One is the abuse at grassroots level, which is clearly impacted by what happens at the top. I’m not talking just about extreme cases like Jose Mourinho going after Anthony Taylor in a car park after the Europa League final and calling him a “f— disgrace.” I’m talking about the weekly scenes of managers losing their temper on the touchline with the fourth official, or players asking for yellow cards and ganging up on referees as if their sheer heft of their body mass can influence a call (sadly, sometimes it does).

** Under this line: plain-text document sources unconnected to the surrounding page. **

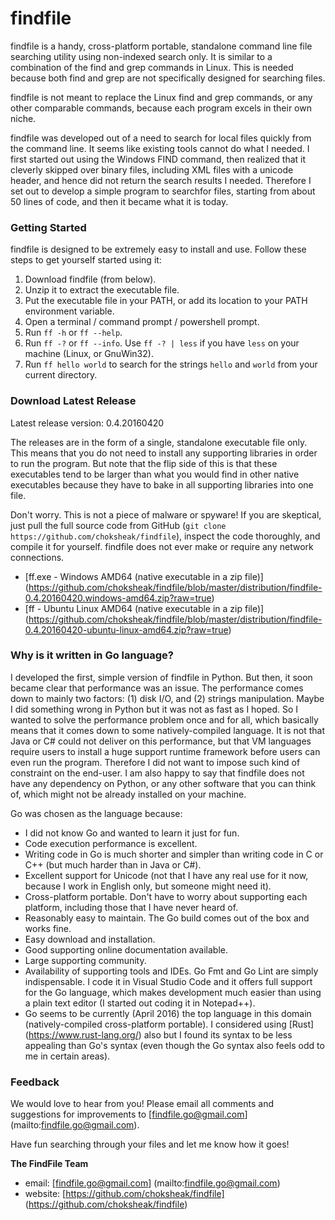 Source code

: findfile
========

findfile is a handy, cross-platform portable, standalone command line file searching utility using non-indexed search only. It is similar to a combination of the find and grep commands in Linux. This is needed because both find and grep are not specifically designed for searching files.

findfile is not meant to replace the Linux find and grep commands, or any other comparable commands, because each program excels in their own niche.

findfile was developed out of a need to search for local files quickly from the command line. It seems like existing tools cannot do what I needed. I first started out using the Windows FIND command, then realized that it cleverly skipped over binary files, including XML files with a unicode header, and hence did not return the search results I needed. Therefore I set out to develop a simple program to searchfor files, starting from about 50 lines of code, and then it became what it is today.

### Getting Started

findfile is designed to be extremely easy to install and use. Follow these steps to get yourself started using it:

1. Download findfile (from below).
2. Unzip it to extract the executable file.
3. Put the executable file in your PATH, or add its location to your PATH environment variable.
4. Open a terminal / command prompt / powershell prompt.
5. Run `ff -h` or `ff --help`.
6. Run `ff -?` or `ff --info`. Use `ff -? | less` if you have `less` on your machine (Linux, or GnuWin32).
7. Run `ff hello world` to search for the strings `hello` and `world` from your current directory.

### Download Latest Release

Latest release version: 0.4.20160420

The releases are in the form of a single, standalone executable file only. This means that you do not need to install any supporting libraries in order to run the program. But note that the flip side of this is that these executables tend to be larger than what you would find in other native executables because they have to bake in all supporting libraries into one file.

Don't worry. This is not a piece of malware or spyware! If you are skeptical, just pull the full source code from GitHub (`git clone https://github.com/choksheak/findfile`), inspect the code thoroughly, and compile it for yourself. findfile does not ever make or require any network connections.

- [ff.exe - Windows AMD64 (native executable in a zip file)] (https://github.com/choksheak/findfile/blob/master/distribution/findfile-0.4.20160420.windows-amd64.zip?raw=true)
- [ff - Ubuntu Linux AMD64 (native executable in a zip file)] (https://github.com/choksheak/findfile/blob/master/distribution/findfile-0.4.20160420-ubuntu-linux-amd64.zip?raw=true)

### Why is it written in Go language?

I developed the first, simple version of findfile in Python. But then, it soon became clear that performance was an issue. The performance comes down to mainly two factors: (1) disk I/O, and (2) strings manipulation. Maybe I did something wrong in Python but it was not as fast as I hoped. So I wanted to solve the performance problem once and for all, which basically means that it comes down to some natively-compiled language. It is not that Java or C# could not deliver on this performance, but that VM languages require users to install a huge support runtime framework before users can even run the program. Therefore I did not want to impose such kind of constraint on the end-user. I am also happy to say that findfile does not have any dependency on Python, or any other software that you can think of, which might not be already installed on your machine.

Go was chosen as the language because:
- I did not know Go and wanted to learn it just for fun.
- Code execution performance is excellent.
- Writing code in Go is much shorter and simpler than writing code in C or C++ (but much harder than in Java or C#).
- Excellent support for Unicode (not that I have any real use for it now, because I work in English only, but someone might need it).
- Cross-platform portable. Don't have to worry about supporting each platform, including those that I have never heard of.
- Reasonably easy to maintain. The Go build comes out of the box and works fine.
- Easy download and installation.
- Good supporting online documentation available.
- Large supporting community.
- Availability of supporting tools and IDEs. Go Fmt and Go Lint are simply indispensable. I code it in Visual Studio Code and it offers full support for the Go language, which makes development much easier than using a plain text editor (I started out coding it in Notepad++).
- Go seems to be currently (April 2016) the top language in this domain (natively-compiled cross-platform portable). I considered using [Rust] (https://www.rust-lang.org/) also but I found its syntax to be less appealing than Go's syntax (even though the Go syntax also feels odd to me in certain areas).

### Feedback

We would love to hear from you! Please email all comments and suggestions for
improvements to [findfile.go@gmail.com] (mailto:findfile.go@gmail.com).

Have fun searching through your files and let me know how it goes!

**The FindFile Team**
- email: [findfile.go@gmail.com] (mailto:findfile.go@gmail.com)
- website: [https://github.com/choksheak/findfile] (https://github.com/choksheak/findfile)
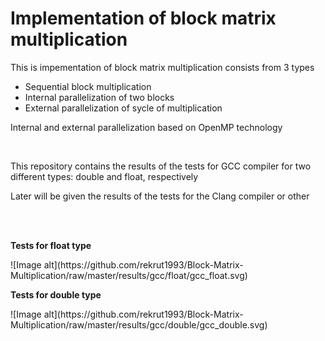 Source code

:  <h1>Implementation of block matrix multiplication</h1>
 

<p> This is impementation of block matrix multiplication consists from 3 types</p>

<ul>
 <li>Sequential block multiplication</li>
 <li>Internal parallelization of two blocks</li>
 <li>External parallelization of sycle of multiplication</li>
</ul>

<p>Internal and external parallelization based on OpenMP technology</p> 
<br>

<p> This repository contains the results of the tests for GCC compiler for two different types: double and float, respectively</p>
<p> Later will be given the results of the tests for the Clang compiler or other</p>

<br>
<br>
<p><b>Tests for float type</b></p>
![Image alt](https://github.com/rekrut1993/Block-Matrix-Multiplication/raw/master/results/gcc/float/gcc_float.svg)

<br>
<p><b>Tests for double type</b></p>
![Image alt](https://github.com/rekrut1993/Block-Matrix-Multiplication/raw/master/results/gcc/double/gcc_double.svg)
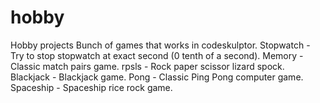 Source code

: # hobby
Hobby projects
Bunch of games that works in codeskulptor.
Stopwatch - Try to stop stopwatch at exact second (0 tenth of a second).
Memory - Classic match pairs game.
rpsls - Rock paper scissor lizard spock.
Blackjack - Blackjack game.
Pong - Classic Ping Pong computer game.
Spaceship - Spaceship rice rock game.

But when we normalize this behaviour — “this is how winners react at a perceived officiating slight,” or something to that effect — it’s entirely different because it percolates down to the grassroots. There, you end up with adults confronting and insulting a kid in a dusty parking lot because he didn’t give a penalty at a U16 game. That’s not a clash of equals. That’s flat-out bullying, and it’s having a material impact on the game at all levels.
The other reason is that I no longer think it’s a natural by-product of high end sports being competitive or even entertaining. I’m all for gaining an edge, but you’re not competing with the referee: he’s part of the game, like the ball, the goalpost or the chalk on the touchline. We actually have excellent examples across the pond, from the National Football League to college sports. Yes, if you’re old, you may remember former Indiana basketball coach Bobby Knight throwing chairs or, more recently, Kansas City Chiefs tight end Travis Kelce throwing his towel at the referee. I’m sure there are others, but it doesn’t feel like it’s a weekly occurrence. Show dissent and consequences follow very quickly. And guess what? The games are still competitive, passions still run high, you still have the right amount of nasty.
In other words, football doesn’t need to be this way either, which is why I, for one, welcome the crackdown.
I also trust referees enough to distinguish between a moment of frustration and anger — even with a nasty, foul-mouthed expletive — driven by passion and the sort of extended carry-on we too often witness. It’s normal to appeal for a foul after you’ve been decked. It’s not normal to get up and chase the referee around pleading your case. (It’s even less normal, by the way, to argue incidents that are being checked by VAR, let alone offside decisions, when the ref is standing there next to you.)
Maybe if they behave a bit better at the pro level, we won’t have to resort to dads borrowing a whistle and improvising as referees at the youth level, because there will be enough youngsters wanting to be match officials for the simple reason that they love the sport and this is one way to be part of it.